THE DATA below:

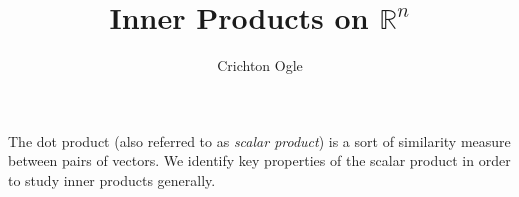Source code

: \documentclass{ximera}
\title{Inner Products on $\mathbb R^n$}
\author{Crichton Ogle}
\begin{document}
\begin{abstract}
\end{abstract}
\maketitle

The dot product (also referred to as {\it scalar product}) is a sort
of similarity measure between pairs of vectors.  We identify key
properties of the scalar product in order to study inner products
generally.
\end{document}
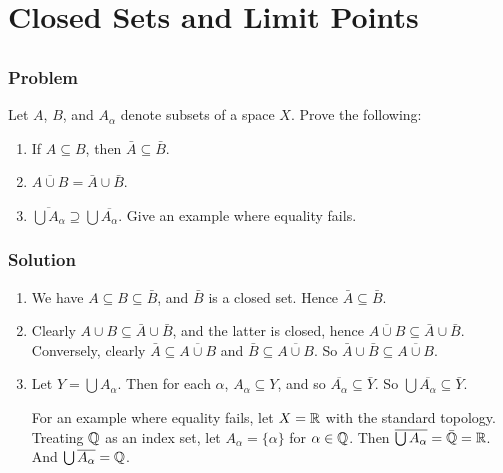\setcounter{section}{16} %
\section{Closed Sets and Limit Points}
\label{sec-topspace-closed}

\setcounter{subsection}{5} %
\subsection{}

\subsubsection{Problem}
Let $A$, $B$, and $A_\alpha$ denote subsets of a space $X$. Prove the following:
\begin{enumerate}
 \item If $A \subseteq B$, then $\bar{A} \subseteq \bar{B}$.
 \item $\overline{A \cup B} = \bar A \cup \bar B$.
 \item $\overline{\bigcup A_\alpha} \supseteq \bigcup \overline{A_\alpha}$. Give an example where equality fails.
\end{enumerate}
\subsubsection{Solution}
\begin{enumerate}
 \item We have $A \subseteq B \subseteq \bar B$, and $\bar B$ is a closed set. Hence $\bar A \subseteq \bar B$.
 \item Clearly $A \cup B \subseteq \bar A \cup \bar B$, and the latter is closed, hence $\overline{A \cup B} \subseteq \bar A \cup \bar B$. Conversely, clearly $\bar A \subseteq \overline{A \cup B}$ and $\bar B \subseteq \overline{A \cup B}$. So $\bar A \cup \bar B \subseteq \overline{A \cup B}$.
 \item Let $Y = \bigcup A_\alpha$. Then for each $\alpha$, $A_\alpha \subseteq Y$, and so $\overline{A_\alpha} \subseteq \bar Y$. So $\bigcup \overline{A_\alpha} \subseteq \bar Y$.
 
 For an example where equality fails, let $X = \mathbb R$ with the standard topology. Treating $\mathbb Q$ as an index set, let $A_\alpha = \{\alpha\}$ for $\alpha \in \mathbb Q$. Then $\overline{\bigcup A_\alpha} = \bar {\mathbb Q} = \mathbb R$. And $\bigcup \overline{A_\alpha} = \mathbb Q$.
 \end{enumerate}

End of THE DATA.

TASK.
Reproduce the opening lines of the material above exactly, ending with the line that contains "A_\alpha$. Then for". Omit every picture.

ANSWER BOX.
Source code

: \documentclass{ximera}
\title{Inner Products on $\mathbb R^n$}
\author{Crichton Ogle}
\begin{document}
\begin{abstract}
\end{abstract}
\maketitle

The dot product (also referred to as {\it scalar product}) is a sort
of similarity measure between pairs of vectors.  We identify key
properties of the scalar product in order to study inner products
generally.
\end{document}
\setcounter{section}{16} %
\section{Closed Sets and Limit Points}
\label{sec-topspace-closed}

\setcounter{subsection}{5} %
\subsection{}

\subsubsection{Problem}
Let $A$, $B$, and $A_\alpha$ denote subsets of a space $X$. Prove the following:
\begin{enumerate}
 \item If $A \subseteq B$, then $\bar{A} \subseteq \bar{B}$.
 \item $\overline{A \cup B} = \bar A \cup \bar B$.
 \item $\overline{\bigcup A_\alpha} \supseteq \bigcup \overline{A_\alpha}$. Give an example where equality fails.
\end{enumerate}
\subsubsection{Solution}
\begin{enumerate}
 \item We have $A \subseteq B \subseteq \bar B$, and $\bar B$ is a closed set. Hence $\bar A \subseteq \bar B$.
 \item Clearly $A \cup B \subseteq \bar A \cup \bar B$, and the latter is closed, hence $\overline{A \cup B} \subseteq \bar A \cup \bar B$. Conversely, clearly $\bar A \subseteq \overline{A \cup B}$ and $\bar B \subseteq \overline{A \cup B}$. So $\bar A \cup \bar B \subseteq \overline{A \cup B}$.
 \item Let $Y = \bigcup A_\alpha$. Then for each $\alpha$, $A_\alpha \subseteq Y$, and so $\overline{A_\alpha} \subseteq \bar Y$. So $\bigcup \overline{A_\alpha} \subseteq \bar Y$.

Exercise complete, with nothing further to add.